Toplumun Enerji Tükenişi: Umutsuzluğun ve Adaletsizliğin Gölgesinde
Son günlerde yaşanan olaylar, hepimizin gözleri önünde cereyan ediyor. Bir haftadır içimizde oluşan bu ağır atmosfere nasıl bir ad verebiliriz, bilmiyorum. Sanki toplumun enerjisi tükeniyor. Umutsuzluk ve çaresizlik her yanı sarmış gibi; insanlar artık hayata dair umutlarını kaybetmiş durumda. Ancak bu büyük tehlike, göz ardı ediliyor. Yaşananlar süslü cümlelerle savuşturulmaya çalışılıyor. Oysa gerçekler ortada: Kadın cinayetleri, çocuk istismarları, hayvan katliamları... Liste uzayıp gidiyor.
Bu noktada sorulması gereken soru, "Ben ne yapabilirim?" değil, "Biz ne yapabiliriz?" olmalı. Televizyon karşısında "vah vah" demek, durumu değiştirmeye yetmiyor. Korkunun ecele faydası yok, bu da ortada. O zaman neden sessiz kalıyoruz? Kötülüğe karşı susmak yerine, cesaret göstermeliyiz. Haklıyı, güç sahibinden ayırmayı bilmeliyiz. Korkuyu geride bırakıp, cesurca adımlar atmalıyız.

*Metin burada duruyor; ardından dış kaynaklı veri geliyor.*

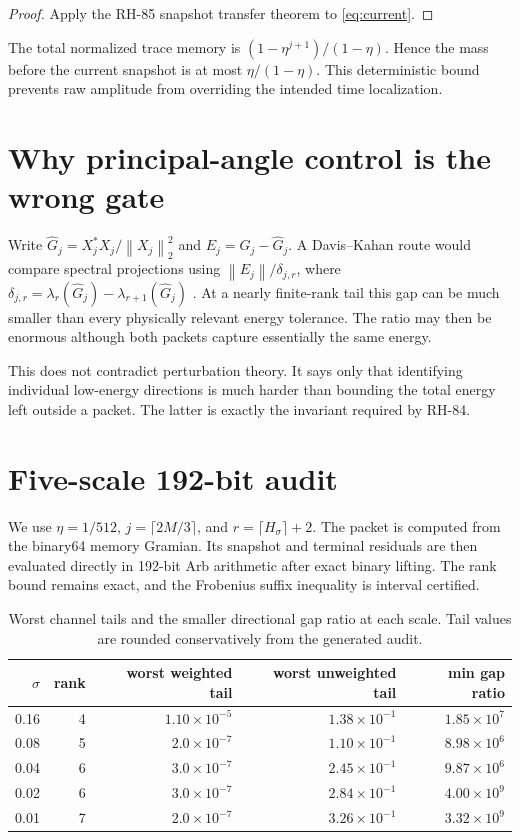 \documentclass[11pt]{article}
\theoremstyle{remark}
\newcommand{\norm}[1]{\left\lVert#1\right\rVert}
\begin{document}
\begin{proof}
Apply the RH-85 snapshot transfer theorem to \eqref{eq:current}.
\end{proof}

The total normalized trace memory is
$(1-\eta^{j+1})/(1-\eta)$.  Hence the mass before the current snapshot is at
most $\eta/(1-\eta)$.  This deterministic bound prevents raw amplitude from
overriding the intended time localization.

\section{Why principal-angle control is the wrong gate}

Write $\widehat G_j=X_j^*X_j/\norm{X_j}_2^2$ and
$E_j=G_j-\widehat G_j$.  A Davis--Kahan route would compare spectral
projections using $\norm{E_j}/\delta_{j,r}$, where
$\delta_{j,r}=\lambda_r(\widehat G_j)-\lambda_{r+1}(\widehat G_j)$
\citep{StewartSun1990}.  At a nearly finite-rank tail this gap can be much
smaller than every physically relevant energy tolerance.  The ratio may then
be enormous although both packets capture essentially the same energy.

This does not contradict perturbation theory.  It says only that identifying
individual low-energy directions is much harder than bounding the total
energy left outside a packet.  The latter is exactly the invariant required
by RH-84.

\section{Five-scale 192-bit audit}

We use $\eta=1/512$, $j=\lceil2M/3\rceil$, and
$r=\lceil H_\sigma\rceil+2$.  The packet is computed from the binary64 memory
Gramian.  Its snapshot and terminal residuals are then evaluated directly in
192-bit Arb arithmetic after exact binary lifting.  The rank bound remains
exact, and the Frobenius suffix inequality is interval certified.

\begin{table}[ht]
\centering
\small
\begin{tabular}{rrrrr}
\toprule
$\sigma$ & rank & worst weighted tail & worst unweighted tail & min gap ratio\\
\midrule
0.16 & 4 & $1.10\times10^{-5}$ & $1.38\times10^{-1}$ & $1.85\times10^7$\\
0.08 & 5 & $2.0\times10^{-7}$ & $1.10\times10^{-1}$ & $8.98\times10^6$\\
0.04 & 6 & $3.0\times10^{-7}$ & $2.45\times10^{-1}$ & $9.87\times10^6$\\
0.02 & 6 & $3.0\times10^{-7}$ & $2.84\times10^{-1}$ & $4.00\times10^9$\\
0.01 & 7 & $2.0\times10^{-7}$ & $3.26\times10^{-1}$ & $3.32\times10^9$\\
\bottomrule
\end{tabular}
\caption{Worst channel tails and the smaller directional gap ratio at each
scale.  Tail values are rounded conservatively from the generated audit.}
\label{tab:audit}
\end{table}
\end{document}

Tabii tüm bu sorunların yalnızca bir boyutu var. Asıl büyük problem ise derinlerde yatıyor. Bana göre bu problemin kökeninde gelir adaletsizliği var. Hiç kimse başkasının parasında gözü olmadığını söylese de, biri köpeğine antrikot yedirirken, diğeri 100 gram kıymayı utanarak istemek zorunda kalıyorsa, burada büyük bir sorun vardır. Ya paylaşmayı bilmiyoruz ya da birileri açgözlülükten doymuyor.
Sevginin yayılmadığı bir toplumda, adalet de kalıcı olmaz. Hepimizin sorumluluğu var. Bireysel olarak değil, toplumsal olarak bu sorunların üzerine gitmeliyiz. Paylaşmanın ve adaletin olmadığı bir yerde huzur aramak imkânsız.